To: John Walliker who wrote (30850)9/27/1999 2:25:00 PM
From: Bilow  Read Replies (1) | Respond to of 93625
 
Hi John Walliker; The chip scale packaging used by Rambus certainly doesn't hurt, in that it reduces prop delays (and tightens the pin to pin differences), but the vast majority of Rambus's tight setup and hold specs come from enforcing very careful design onto the designers of both the controller and the memory. Another chunk probably comes from the DLL stuff, though my gut instinct tells me that you could design a system with extremely tight setup and hold times without using a DLL.

What you have to do is match the prop delays down the two paths, the path from the clock pin to the flip-flop, and the path from the data pin to the flip-flop. The only reason this is not completely trivial is that Rambus is 16 or 18 bits wide. Plus there may be differences between the input times of I/O cells versus the input times of Input only cells, or whatever. This means that one clock input has to connect to 18 flip-flops, while one data input only has to connect to a single flip-flop. (Actually, in most implementations that I can imagine, you would put in two flip-flops, one for each edge of the clock, but the ratios work out the same either way.)

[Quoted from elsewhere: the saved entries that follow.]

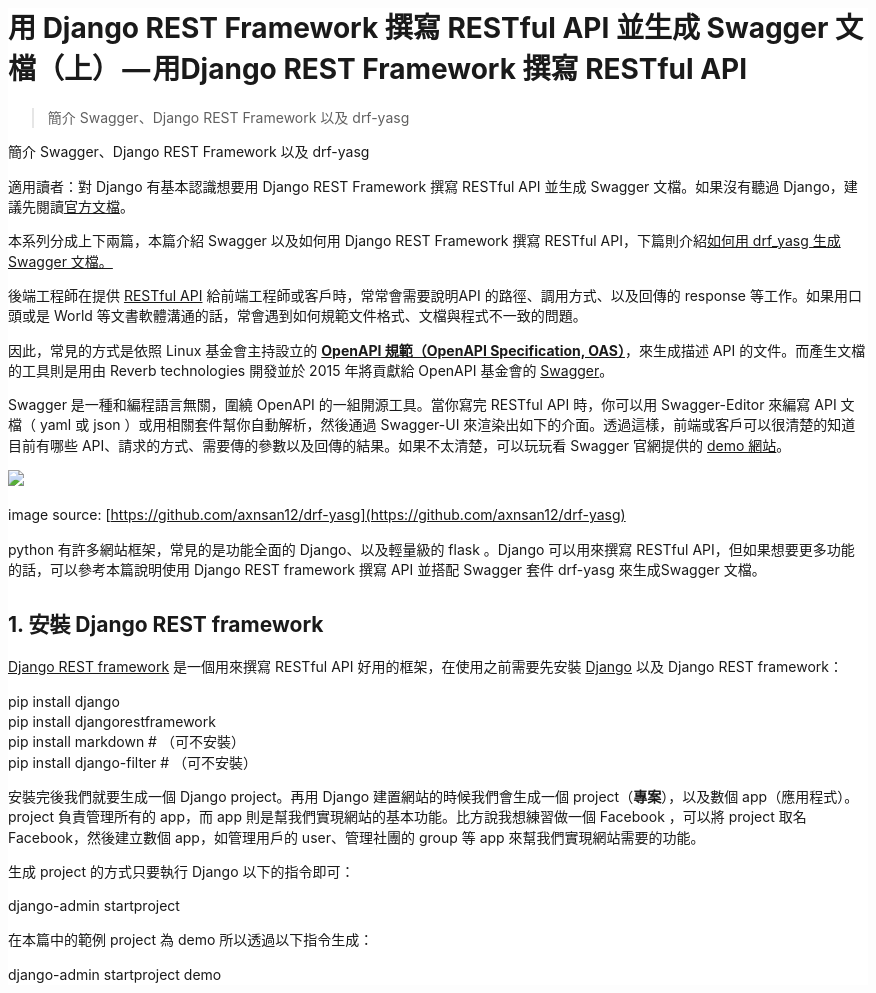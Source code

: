 # 用 Django REST Framework 撰寫 RESTful API 並生成 Swagger 文檔（上） — 用Django REST Framework 撰寫 RESTful API

> 簡介 Swagger、Django REST Framework 以及 drf-yasg

簡介 Swagger、Django REST Framework 以及 drf-yasg

適用讀者：對 Django 有基本認識想要用 Django REST Framework 撰寫 RESTful API 並生成 Swagger 文檔。如果沒有聽過 Django，建議先閱讀[官方文檔](https://www.djangoproject.com/)。

本系列分成上下兩篇，本篇介紹 Swagger 以及如何用 Django REST Framework 撰寫 RESTful API，下篇則介紹[如何用 drf\_yasg 生成 Swagger 文檔。](https://medium.com/@zoejoyuliao/%E7%94%A8-django-rest-framework-%E6%92%B0%E5%AF%AB-restful-api-%E4%B8%A6%E7%94%9F%E6%88%90-swagger-%E6%96%87%E6%AA%94-%E4%B8%8B-%E7%94%9F%E6%88%90-swagger-%E6%96%87%E6%AA%94-60c45e04afa8)

後端工程師在提供 [RESTful API](https://searchapparchitecture.techtarget.com/definition/RESTful-API) 給前端工程師或客戶時，常常會需要說明API 的路徑、調用方式、以及回傳的 response 等工作。如果用口頭或是 World 等文書軟體溝通的話，常會遇到如何規範文件格式、文檔與程式不一致的問題。

因此，常見的方式是依照 Linux 基金會主持設立的 [**OpenAPI 規範（OpenAPI Specification, OAS）**](https://swagger.io/specification/)，來生成描述 API 的文件。而產生文檔的工具則是用由 Reverb technologies 開發並於 2015 年將貢獻給 OpenAPI 基金會的 [Swagger](https://swagger.io/)。

Swagger 是一種和編程語言無關，圍繞 OpenAPI 的一組開源工具。當你寫完 RESTful API 時，你可以用 Swagger-Editor 來編寫 API 文檔（ yaml 或 json ）或用相關套件幫你自動解析，然後通過 Swagger-UI 來渲染出如下的介面。透過這樣，前端或客戶可以很清楚的知道目前有哪些 API、請求的方式、需要傳的參數以及回傳的結果。如果不太清楚，可以玩玩看 Swagger 官網提供的 [demo 網站](https://petstore.swagger.io/?_ga=2.168783145.904299940.1589011534-393926135.1575990212)。

![](https://miro.medium.com/max/1400/0*d6gMyFfIrrEXMUs0.png)

image source: [https://github.com/axnsan12/drf-yasg](https://github.com/axnsan12/drf-yasg)

python 有許多網站框架，常見的是功能全面的 Django、以及輕量級的 flask 。Django 可以用來撰寫 RESTful API，但如果想要更多功能的話，可以參考本篇說明使用 Django REST framework 撰寫 API 並搭配 Swagger 套件 drf-yasg 來生成Swagger 文檔。

1\. 安裝 Django REST framework
----------------------------

[Django REST framework](https://www.django-rest-framework.org/) 是一個用來撰寫 RESTful API 好用的框架，在使用之前需要先安裝 [Django](https://www.djangoproject.com/) 以及 Django REST framework：

pip install django  
pip install djangorestframework  
pip install markdown       # （可不安裝）  
pip install django-filter  # （可不安裝）

安裝完後我們就要生成一個 Django project。再用 Django 建置網站的時候我們會生成一個 project（**專案**），以及數個 app（應用程式）。project 負責管理所有的 app，而 app 則是幫我們實現網站的基本功能。比方說我想練習做一個 Facebook ，可以將 project 取名 Facebook，然後建立數個 app，如管理用戶的 user、管理社團的 group 等 app 來幫我們實現網站需要的功能。

生成 project 的方式只要執行 Django 以下的指令即可：

django-admin startproject <your project name>

在本篇中的範例 project 為 demo 所以透過以下指令生成：

django-admin startproject demo
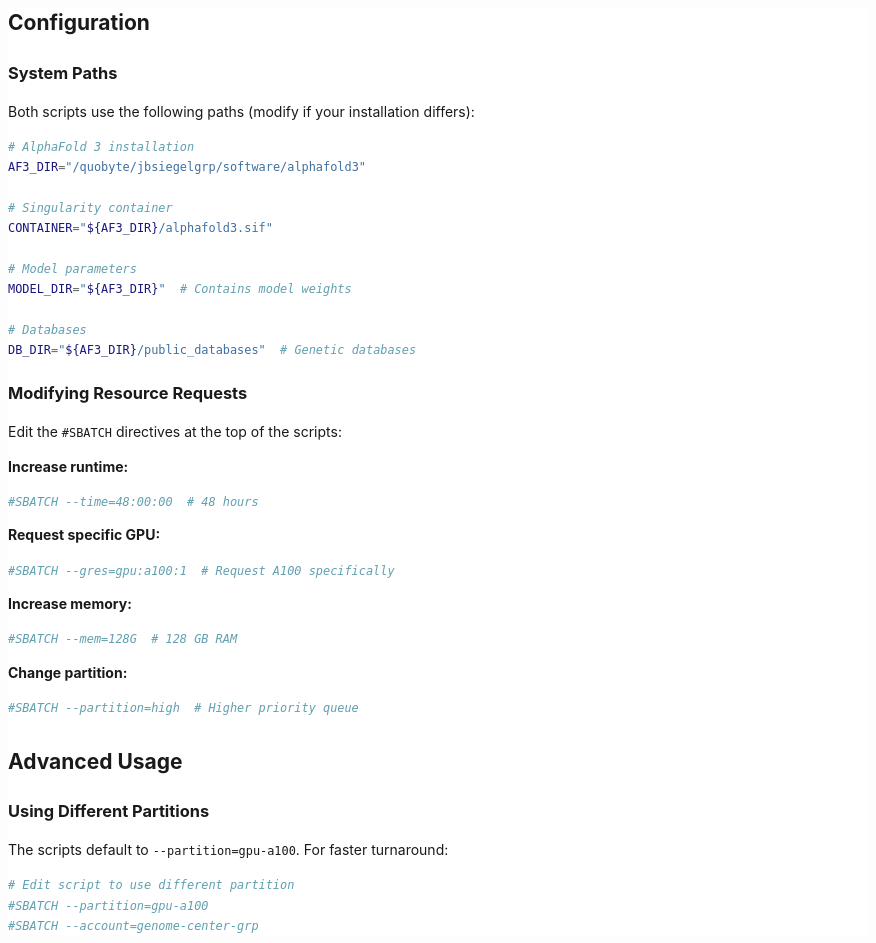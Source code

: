 ## Configuration

### System Paths

Both scripts use the following paths (modify if your installation differs):

```bash
# AlphaFold 3 installation
AF3_DIR="/quobyte/jbsiegelgrp/software/alphafold3"

# Singularity container
CONTAINER="${AF3_DIR}/alphafold3.sif"

# Model parameters
MODEL_DIR="${AF3_DIR}"  # Contains model weights

# Databases
DB_DIR="${AF3_DIR}/public_databases"  # Genetic databases
```

### Modifying Resource Requests

Edit the `#SBATCH` directives at the top of the scripts:

**Increase runtime:**
```bash
#SBATCH --time=48:00:00  # 48 hours
```

**Request specific GPU:**
```bash
#SBATCH --gres=gpu:a100:1  # Request A100 specifically
```

**Increase memory:**
```bash
#SBATCH --mem=128G  # 128 GB RAM
```

**Change partition:**
```bash
#SBATCH --partition=high  # Higher priority queue
```

## Advanced Usage

### Using Different Partitions

The scripts default to `--partition=gpu-a100`. For faster turnaround:

```bash
# Edit script to use different partition
#SBATCH --partition=gpu-a100
#SBATCH --account=genome-center-grp
```
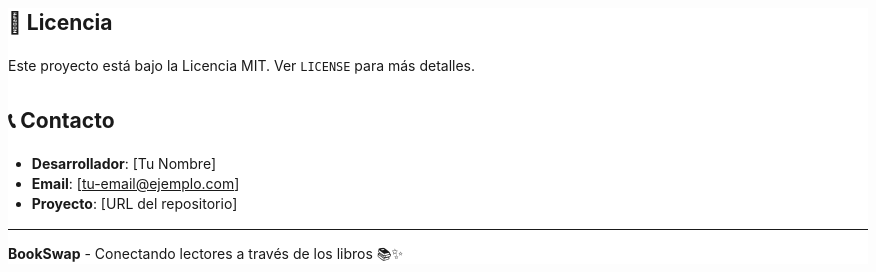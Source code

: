 ## 📄 Licencia

Este proyecto está bajo la Licencia MIT. Ver `LICENSE` para más detalles.

## 📞 Contacto

- **Desarrollador**: [Tu Nombre]
- **Email**: [tu-email@ejemplo.com]
- **Proyecto**: [URL del repositorio]

---

**BookSwap** - Conectando lectores a través de los libros 📚✨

So the designers either have to match the long delay clock tree by using slower buffers in the data paths, or, more likely, they arrange to use the same gates with the same output loads in both paths. You can do this by just adding in dummy loads. The interesting part, as a designer, is preventing your dummy loads from being optimized away by the silicon compiler, by the way. And after that, you have to figure out a way to "test" them, if you want to get good fault coverage.

I would think that having Rambus design latches and flip-flops for every memory makers memory process would be somewhat excessive. I would think that the standard flip-flops would have specs that would be more than good enough.

-- Carl

Enjoy, time for me to go to work. Ouch! RMBS is hitting 60 on ISLD again...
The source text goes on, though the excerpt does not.